(Collection entries)
◆ ◆ ◆ ◆

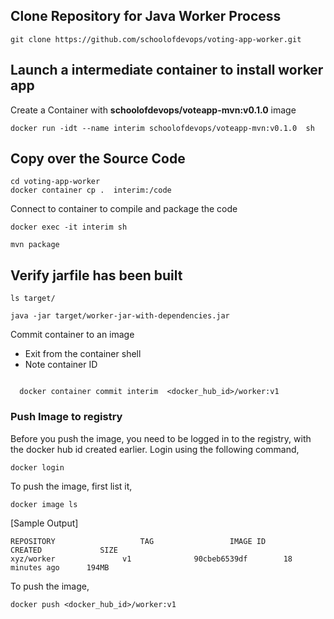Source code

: ## Clone Repository for Java Worker Process

```
git clone https://github.com/schoolofdevops/voting-app-worker.git
```

## Launch a intermediate container to install worker app 

Create a Container with  **schoolofdevops/voteapp-mvn:v0.1.0** image 

```
docker run -idt --name interim schoolofdevops/voteapp-mvn:v0.1.0  sh

```

## Copy over the Source Code


```
cd voting-app-worker 
docker container cp .  interim:/code

```

Connect to container to compile and package the code 


```
docker exec -it interim sh 

mvn package

```

## Verify jarfile has been built 

```
ls target/

java -jar target/worker-jar-with-dependencies.jar
```


Commit  container to an image
 
  * Exit from the container shell 
  * Note container ID 



```
     
  docker container commit interim  <docker_hub_id>/worker:v1

```


### Push Image to registry 

Before you push the image, you need to be logged in to the registry, with the docker hub id created earlier. Login using the following command, 

```
docker login 
```

To push the image, first list it, 

```
docker image ls
```

[Sample Output]

```
REPOSITORY                   TAG                 IMAGE ID            CREATED             SIZE
xyz/worker               v1              90cbeb6539df        18 minutes ago      194MB

```

To push the image, 


```
docker push <docker_hub_id>/worker:v1
```

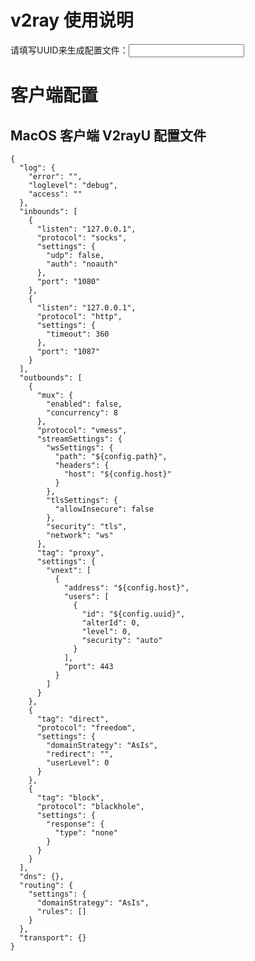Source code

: # v2ray 使用说明

请填写UUID来生成配置文件：<input id="input_uuid" onChange="updateConfig()"/>

# 客户端配置


## MacOS 客户端 V2rayU 配置文件
```
{
  "log": {
    "error": "",
    "loglevel": "debug",
    "access": ""
  },
  "inbounds": [
    {
      "listen": "127.0.0.1",
      "protocol": "socks",
      "settings": {
        "udp": false,
        "auth": "noauth"
      },
      "port": "1080"
    },
    {
      "listen": "127.0.0.1",
      "protocol": "http",
      "settings": {
        "timeout": 360
      },
      "port": "1087"
    }
  ],
  "outbounds": [
    {
      "mux": {
        "enabled": false,
        "concurrency": 8
      },
      "protocol": "vmess",
      "streamSettings": {
        "wsSettings": {
          "path": "${config.path}",
          "headers": {
            "host": "${config.host}"
          }
        },
        "tlsSettings": {
          "allowInsecure": false
        },
        "security": "tls",
        "network": "ws"
      },
      "tag": "proxy",
      "settings": {
        "vnext": [
          {
            "address": "${config.host}",
            "users": [
              {
                "id": "${config.uuid}",
                "alterId": 0,
                "level": 0,
                "security": "auto"
              }
            ],
            "port": 443
          }
        ]
      }
    },
    {
      "tag": "direct",
      "protocol": "freedom",
      "settings": {
        "domainStrategy": "AsIs",
        "redirect": "",
        "userLevel": 0
      }
    },
    {
      "tag": "block",
      "protocol": "blackhole",
      "settings": {
        "response": {
          "type": "none"
        }
      }
    }
  ],
  "dns": {},
  "routing": {
    "settings": {
      "domainStrategy": "AsIs",
      "rules": []
    }
  },
  "transport": {}
}
```







<script>
  
  if(localStorage){
    document.getElementById('input_uuid').value = localStorage.input_uuid
  }
  updateConfig()
  
  function updateConfig() {
    if(localStorage){
      localStorage.input_uuid = document.getElementById('input_uuid').value.trim()
    }
    var replaceList = {
      '${config.host}': location.host,
      '${config.path}': '/' + document.cookie.match(/ray_path=([^;]+)/)[1],
      '${config.uuid}': document.getElementById('input_uuid').value.trim() || '请填写UUID'
    };
    document.getElementsByTagName('code').forEach(function (code) {
      for (var replaceKey in replaceList) {
        code.innerText.replaceAll(replaceKey, replaceList[replaceKey]);
      }
    });
  }
  
</script>





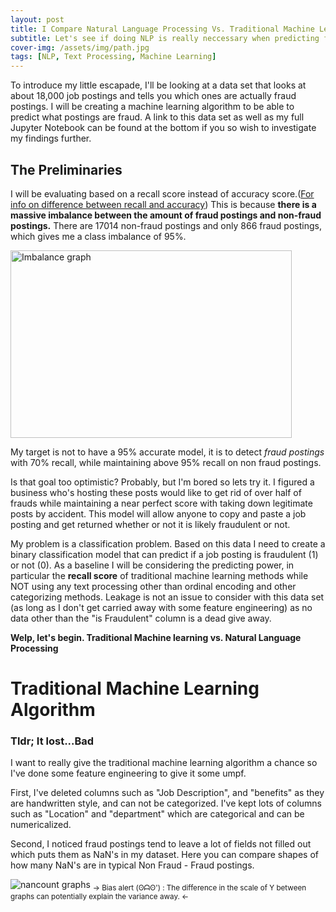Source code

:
 ```yaml
---
layout: post
title: I Compare Natural Language Processing Vs. Traditional Machine Learning Models
subtitle: Let's see if doing NLP is really neccessary when predicting fraud in job posts
cover-img: /assets/img/path.jpg
tags: [NLP, Text Processing, Machine Learning]
---
```


To introduce my little escapade, I'll be looking at a data set that looks at about 18,000 job postings and tells you which ones are actually fraud postings. I will be creating a machine learning algorithm to be able to predict what postings are fraud. A link to this data set as well as my full Jupyter Notebook can be found at the bottom if you so wish to investigate my findings further.

## The Preliminaries

I will be evaluating based on a recall score instead of accuracy score.([For info on difference between recall and accuracy](https://towardsdatascience.com/beyond-accuracy-precision-and-recall-3da06bea9f6c))  This is because **there is a massive imbalance between the amount of fraud postings and non-fraud postings.** There are 17014 non-fraud postings and only 866 fraud postings, which gives me a class imbalance of 95%. 

<img src="https://i.imgur.com/B5Ga3GZ.png" alt="Imbalance graph" width="450" height="300"/>

My target is not to have a 95% accurate model, it is to detect *fraud postings* with 70% recall, while maintaining above 95% recall on non fraud postings. 

Is that goal too optimistic? Probably, but I'm bored so lets try it. I figured a business who's hosting these posts would like to get rid of over half of frauds while maintaining a near perfect score with taking down legitimate posts by accident. This model will allow anyone to copy and paste a job posting and get returned whether or not it is likely fraudulent or not.

My problem is a classification problem. Based on this data I need to create a binary classification model that can predict if a job posting is fraudulent (1) or not (0). As a baseline I will be considering the predicting power, in particular the **recall score** of traditional machine learning methods while NOT using any text processing other than ordinal encoding and other categorizing methods. Leakage is not an issue to consider with this data set (as long as I don't get carried away with some feature engineering) as no data other than the "is Fraudulent" column is a dead give away.

**Welp, let's begin. Traditional Machine learning vs. Natural Language Processing**


# Traditional Machine Learning Algorithm

### Tldr; It lost...Bad

I want to really give the traditional machine learning algorithm a chance so I've done some feature engineering to give it some umpf. 

First, I've deleted columns such as "Job Description", and "benefits" as they are handwritten style, and can not be categorized. I've kept lots of columns such as "Location" and "department" which are categorical and can be numericalized. 

Second, I noticed fraud postings tend to leave a lot of fields not filled out which puts them as NaN's in my dataset. Here you can compare shapes of how many NaN's are in typical Non Fraud - Fraud postings. 

<img src="https://i.imgur.com/Ra2Tvf3.png" alt="nancount graphs"/>
<sub> -> Bias alert (ʘᗩʘ') : The difference in the scale of Y between graphs can potentially explain the variance away. <- </sub>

◆ ◆ ◆ ◆

Assignment:
Reproduce the data exactly as it appears above. Pictures are to be left out.

Result for this exercise:
Source code

: ## Clone Repository for Java Worker Process

```
git clone https://github.com/schoolofdevops/voting-app-worker.git
```

## Launch a intermediate container to install worker app 

Create a Container with  **schoolofdevops/voteapp-mvn:v0.1.0** image 

```
docker run -idt --name interim schoolofdevops/voteapp-mvn:v0.1.0  sh

```

## Copy over the Source Code


```
cd voting-app-worker 
docker container cp .  interim:/code

```

Connect to container to compile and package the code 


```
docker exec -it interim sh 

mvn package

```

## Verify jarfile has been built 

```
ls target/

java -jar target/worker-jar-with-dependencies.jar
```


Commit  container to an image
 
  * Exit from the container shell 
  * Note container ID 



```
     
  docker container commit interim  <docker_hub_id>/worker:v1

```


### Push Image to registry 

Before you push the image, you need to be logged in to the registry, with the docker hub id created earlier. Login using the following command, 

```
docker login 
```

To push the image, first list it, 

```
docker image ls
```

[Sample Output]

```
REPOSITORY                   TAG                 IMAGE ID            CREATED             SIZE
xyz/worker               v1              90cbeb6539df        18 minutes ago      194MB

```

To push the image, 


```
docker push <docker_hub_id>/worker:v1
```

Source code

: # v2ray 使用说明

请填写UUID来生成配置文件：<input id="input_uuid" onChange="updateConfig()"/>

# 客户端配置


## MacOS 客户端 V2rayU 配置文件
```
{
  "log": {
    "error": "",
    "loglevel": "debug",
    "access": ""
  },
  "inbounds": [
    {
      "listen": "127.0.0.1",
      "protocol": "socks",
      "settings": {
        "udp": false,
        "auth": "noauth"
      },
      "port": "1080"
    },
    {
      "listen": "127.0.0.1",
      "protocol": "http",
      "settings": {
        "timeout": 360
      },
      "port": "1087"
    }
  ],
  "outbounds": [
    {
      "mux": {
        "enabled": false,
        "concurrency": 8
      },
      "protocol": "vmess",
      "streamSettings": {
        "wsSettings": {
          "path": "${config.path}",
          "headers": {
            "host": "${config.host}"
          }
        },
        "tlsSettings": {
          "allowInsecure": false
        },
        "security": "tls",
        "network": "ws"
      },
      "tag": "proxy",
      "settings": {
        "vnext": [
          {
            "address": "${config.host}",
            "users": [
              {
                "id": "${config.uuid}",
                "alterId": 0,
                "level": 0,
                "security": "auto"
              }
            ],
            "port": 443
          }
        ]
      }
    },
    {
      "tag": "direct",
      "protocol": "freedom",
      "settings": {
        "domainStrategy": "AsIs",
        "redirect": "",
        "userLevel": 0
      }
    },
    {
      "tag": "block",
      "protocol": "blackhole",
      "settings": {
        "response": {
          "type": "none"
        }
      }
    }
  ],
  "dns": {},
  "routing": {
    "settings": {
      "domainStrategy": "AsIs",
      "rules": []
    }
  },
  "transport": {}
}
```







<script>
  
  if(localStorage){
    document.getElementById('input_uuid').value = localStorage.input_uuid
  }
  updateConfig()
  
  function updateConfig() {
    if(localStorage){
      localStorage.input_uuid = document.getElementById('input_uuid').value.trim()
    }
    var replaceList = {
      '${config.host}': location.host,
      '${config.path}': '/' + document.cookie.match(/ray_path=([^;]+)/)[1],
      '${config.uuid}': document.getElementById('input_uuid').value.trim() || '请填写UUID'
    };
    document.getElementsByTagName('code').forEach(function (code) {
      for (var replaceKey in replaceList) {
        code.innerText.replaceAll(replaceKey, replaceList[replaceKey]);
      }
    });
  }
  
</script>





Source code

:
 ```yaml
---
layout: post
title: I Compare Natural Language Processing Vs. Traditional Machine Learning Models
subtitle: Let's see if doing NLP is really neccessary when predicting fraud in job posts
cover-img: /assets/img/path.jpg
tags: [NLP, Text Processing, Machine Learning]
---
```


To introduce my little escapade, I'll be looking at a data set that looks at about 18,000 job postings and tells you which ones are actually fraud postings. I will be creating a machine learning algorithm to be able to predict what postings are fraud. A link to this data set as well as my full Jupyter Notebook can be found at the bottom if you so wish to investigate my findings further.

## The Preliminaries

I will be evaluating based on a recall score instead of accuracy score.([For info on difference between recall and accuracy](https://towardsdatascience.com/beyond-accuracy-precision-and-recall-3da06bea9f6c))  This is because **there is a massive imbalance between the amount of fraud postings and non-fraud postings.** There are 17014 non-fraud postings and only 866 fraud postings, which gives me a class imbalance of 95%. 

<img src="https://i.imgur.com/B5Ga3GZ.png" alt="Imbalance graph" width="450" height="300"/>

My target is not to have a 95% accurate model, it is to detect *fraud postings* with 70% recall, while maintaining above 95% recall on non fraud postings. 

Is that goal too optimistic? Probably, but I'm bored so lets try it. I figured a business who's hosting these posts would like to get rid of over half of frauds while maintaining a near perfect score with taking down legitimate posts by accident. This model will allow anyone to copy and paste a job posting and get returned whether or not it is likely fraudulent or not.

My problem is a classification problem. Based on this data I need to create a binary classification model that can predict if a job posting is fraudulent (1) or not (0). As a baseline I will be considering the predicting power, in particular the **recall score** of traditional machine learning methods while NOT using any text processing other than ordinal encoding and other categorizing methods. Leakage is not an issue to consider with this data set (as long as I don't get carried away with some feature engineering) as no data other than the "is Fraudulent" column is a dead give away.

**Welp, let's begin. Traditional Machine learning vs. Natural Language Processing**


# Traditional Machine Learning Algorithm

### Tldr; It lost...Bad

I want to really give the traditional machine learning algorithm a chance so I've done some feature engineering to give it some umpf. 

First, I've deleted columns such as "Job Description", and "benefits" as they are handwritten style, and can not be categorized. I've kept lots of columns such as "Location" and "department" which are categorical and can be numericalized. 

Second, I noticed fraud postings tend to leave a lot of fields not filled out which puts them as NaN's in my dataset. Here you can compare shapes of how many NaN's are in typical Non Fraud - Fraud postings. 

<img src="https://i.imgur.com/Ra2Tvf3.png" alt="nancount graphs"/>
<sub> -> Bias alert (ʘᗩʘ') : The difference in the scale of Y between graphs can potentially explain the variance away. <- </sub>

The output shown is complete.